Gaudiya Nritya is a historic classical composite art form of Bengal. Its origin could be traced back to the traditions in Gauda Banga (near Bangladesh-border). This dance form is rooted in Natyashastra and could be identified among the literary antiquities of historical evidence, sculptures and the guru-param para tradition of West Bengal. Gauda Nritya is renowned for being enriched in poetry, color, drama, and rhythm that is used for spiritual expressive art and was, during the ancient times, the best temple art.

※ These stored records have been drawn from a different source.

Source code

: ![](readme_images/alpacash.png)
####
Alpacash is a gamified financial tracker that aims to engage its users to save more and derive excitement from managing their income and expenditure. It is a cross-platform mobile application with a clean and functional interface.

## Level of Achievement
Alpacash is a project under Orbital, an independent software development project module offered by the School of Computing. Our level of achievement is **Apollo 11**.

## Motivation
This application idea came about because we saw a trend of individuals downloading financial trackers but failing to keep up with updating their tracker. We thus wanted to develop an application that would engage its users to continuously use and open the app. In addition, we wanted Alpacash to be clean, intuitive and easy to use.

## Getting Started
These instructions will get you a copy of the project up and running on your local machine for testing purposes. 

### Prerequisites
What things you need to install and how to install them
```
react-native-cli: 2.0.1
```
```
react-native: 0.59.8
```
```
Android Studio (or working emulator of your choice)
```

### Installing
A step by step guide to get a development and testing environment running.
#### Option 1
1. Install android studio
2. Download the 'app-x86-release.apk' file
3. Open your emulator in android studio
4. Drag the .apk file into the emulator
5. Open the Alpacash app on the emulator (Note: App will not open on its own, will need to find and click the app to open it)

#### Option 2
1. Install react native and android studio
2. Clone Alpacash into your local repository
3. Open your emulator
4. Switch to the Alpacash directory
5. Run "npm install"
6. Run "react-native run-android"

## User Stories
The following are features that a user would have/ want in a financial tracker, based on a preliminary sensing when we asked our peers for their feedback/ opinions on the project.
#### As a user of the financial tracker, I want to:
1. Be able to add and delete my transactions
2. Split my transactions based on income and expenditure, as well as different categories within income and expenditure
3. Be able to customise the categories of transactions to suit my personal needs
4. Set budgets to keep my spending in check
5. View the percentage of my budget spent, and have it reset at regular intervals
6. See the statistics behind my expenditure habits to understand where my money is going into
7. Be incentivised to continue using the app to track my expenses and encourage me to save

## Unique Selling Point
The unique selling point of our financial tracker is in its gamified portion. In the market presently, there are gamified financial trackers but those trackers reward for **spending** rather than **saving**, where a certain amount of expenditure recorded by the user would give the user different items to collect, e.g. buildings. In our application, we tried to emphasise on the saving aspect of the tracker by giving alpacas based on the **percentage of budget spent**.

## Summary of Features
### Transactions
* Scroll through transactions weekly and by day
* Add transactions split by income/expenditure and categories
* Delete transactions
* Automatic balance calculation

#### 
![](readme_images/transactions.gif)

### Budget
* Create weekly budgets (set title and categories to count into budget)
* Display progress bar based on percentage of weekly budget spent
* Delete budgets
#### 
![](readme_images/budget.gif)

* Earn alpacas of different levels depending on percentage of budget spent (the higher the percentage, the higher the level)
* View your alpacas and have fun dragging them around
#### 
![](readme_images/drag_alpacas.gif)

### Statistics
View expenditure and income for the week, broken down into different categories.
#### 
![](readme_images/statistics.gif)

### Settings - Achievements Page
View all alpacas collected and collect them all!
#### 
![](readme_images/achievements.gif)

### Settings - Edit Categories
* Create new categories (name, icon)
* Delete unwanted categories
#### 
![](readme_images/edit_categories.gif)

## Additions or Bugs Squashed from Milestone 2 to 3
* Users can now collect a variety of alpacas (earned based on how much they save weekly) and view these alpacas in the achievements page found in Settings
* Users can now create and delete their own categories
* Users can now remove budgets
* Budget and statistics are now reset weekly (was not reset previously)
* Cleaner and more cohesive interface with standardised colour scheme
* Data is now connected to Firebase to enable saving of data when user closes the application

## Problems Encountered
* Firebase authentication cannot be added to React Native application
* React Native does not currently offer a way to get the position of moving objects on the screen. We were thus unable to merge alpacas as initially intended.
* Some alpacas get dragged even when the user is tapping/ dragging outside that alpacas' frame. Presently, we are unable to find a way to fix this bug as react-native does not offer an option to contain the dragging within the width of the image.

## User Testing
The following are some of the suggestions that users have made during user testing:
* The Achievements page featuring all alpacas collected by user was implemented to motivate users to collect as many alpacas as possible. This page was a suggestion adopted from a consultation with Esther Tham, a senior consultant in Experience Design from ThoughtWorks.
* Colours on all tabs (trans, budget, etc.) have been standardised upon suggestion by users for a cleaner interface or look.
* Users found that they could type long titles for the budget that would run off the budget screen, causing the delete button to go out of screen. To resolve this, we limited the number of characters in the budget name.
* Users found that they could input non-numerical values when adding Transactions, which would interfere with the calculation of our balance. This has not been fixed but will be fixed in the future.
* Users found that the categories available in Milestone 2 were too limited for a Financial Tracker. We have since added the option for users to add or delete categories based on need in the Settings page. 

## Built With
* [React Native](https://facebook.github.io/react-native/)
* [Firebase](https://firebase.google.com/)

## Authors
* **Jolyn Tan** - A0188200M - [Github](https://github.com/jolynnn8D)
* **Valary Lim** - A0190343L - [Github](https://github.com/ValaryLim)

According to Swami Vivekananda, during 6th-10th century BCE, Bengal was practicing various classical dance forms. The evidence states that when Jayapida, Kashmir’s king, came to visit North Bengal (Paundravardhana), he witnessed Devadasi Kamala dancing Bharata’s Natyashastra in the Kartikeya temple. Being a staunch practitioner of the mentioned dance form, he could identify Kamala’s confirmation.
Another literary evidence could be found in the story of Behula in the context of Manasa Mangal Kavya where a Bengali housewife is dancing Gaudiya Nritya in the court of Lord Indra, the king of gods. Also, there is an account of Ananda-Tandava dance of Lord Shiva.
The visual grandeur
The finesse of this ancient dance was difficult to sustain in words. Thus, it was captured and immortalized through sculptures made of wood, clay, metal, and stone. The conspicuous beauty and grandeur of this art form survived among the numerous sculptural renditions preserved in the temples and the museums of Bengal.
It’s influenced today
In modern times, Gaudiya Nritya is idolized by renowned dancers like Mrs. Mahua Mukherjee and is revered by the Ministry of Culture (Govt. of India). The Ministry of Culture has been providing junior and senior fellowships since 1996 and a number of students are currently pursuing a Ph.D. under Gaudiya Nritya.
Bengal and India have collaborated to keep this enriched classical dance of Bengal alive for centuries and its influence could be felt in the various newer classical art forms.